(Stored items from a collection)
----------

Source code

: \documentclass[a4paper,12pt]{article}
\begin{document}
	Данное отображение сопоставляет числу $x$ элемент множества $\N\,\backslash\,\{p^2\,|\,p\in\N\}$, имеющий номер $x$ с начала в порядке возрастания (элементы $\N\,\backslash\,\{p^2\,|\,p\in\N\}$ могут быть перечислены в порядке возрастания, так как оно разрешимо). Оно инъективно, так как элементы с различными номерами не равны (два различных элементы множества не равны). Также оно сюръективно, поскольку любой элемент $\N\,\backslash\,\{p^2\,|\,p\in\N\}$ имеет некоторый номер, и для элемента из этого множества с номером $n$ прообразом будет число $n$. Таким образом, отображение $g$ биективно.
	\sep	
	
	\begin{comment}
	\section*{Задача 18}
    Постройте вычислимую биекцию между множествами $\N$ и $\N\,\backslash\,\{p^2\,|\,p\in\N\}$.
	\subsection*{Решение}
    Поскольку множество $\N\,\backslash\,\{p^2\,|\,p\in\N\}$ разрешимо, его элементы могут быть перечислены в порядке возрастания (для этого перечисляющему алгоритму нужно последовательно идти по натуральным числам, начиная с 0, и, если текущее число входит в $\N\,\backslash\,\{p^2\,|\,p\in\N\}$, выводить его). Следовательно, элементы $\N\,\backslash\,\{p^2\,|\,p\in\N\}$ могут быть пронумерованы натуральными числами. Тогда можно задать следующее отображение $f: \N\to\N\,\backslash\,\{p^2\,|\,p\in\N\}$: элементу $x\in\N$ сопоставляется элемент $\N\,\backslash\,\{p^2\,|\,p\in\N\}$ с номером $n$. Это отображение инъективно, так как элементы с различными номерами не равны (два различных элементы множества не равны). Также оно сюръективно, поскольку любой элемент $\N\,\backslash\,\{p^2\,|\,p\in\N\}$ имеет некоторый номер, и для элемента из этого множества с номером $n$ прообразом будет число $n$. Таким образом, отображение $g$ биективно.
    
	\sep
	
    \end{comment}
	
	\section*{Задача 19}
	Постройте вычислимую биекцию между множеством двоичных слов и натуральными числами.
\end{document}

----------

*TASK DIRECTIONS*.
Retrieve each line of the data in which the word "числами" can be found.

*OUTPUT FOR THIS EXERCISE*.
    Поскольку множество $\N\,\backslash\,\{p^2\,|\,p\in\N\}$ разрешимо, его элементы могут быть перечислены в порядке возрастания (для этого перечисляющему алгоритму нужно последовательно идти по натуральным числам, начиная с 0, и, если текущее число входит в $\N\,\backslash\,\{p^2\,|\,p\in\N\}$, выводить его). Следовательно, элементы $\N\,\backslash\,\{p^2\,|\,p\in\N\}$ могут быть пронумерованы натуральными числами. Тогда можно задать следующее отображение $f: \N\to\N\,\backslash\,\{p^2\,|\,p\in\N\}$: элементу $x\in\N$ сопоставляется элемент $\N\,\backslash\,\{p^2\,|\,p\in\N\}$ с номером $n$. Это отображение инъективно, так как элементы с различными номерами не равны (два различных элементы множества не равны). Также оно сюръективно, поскольку любой элемент $\N\,\backslash\,\{p^2\,|\,p\in\N\}$ имеет некоторый номер, и для элемента из этого множества с номером $n$ прообразом будет число $n$. Таким образом, отображение $g$ биективно.
	Постройте вычислимую биекцию между множеством двоичных слов и натуральными числами.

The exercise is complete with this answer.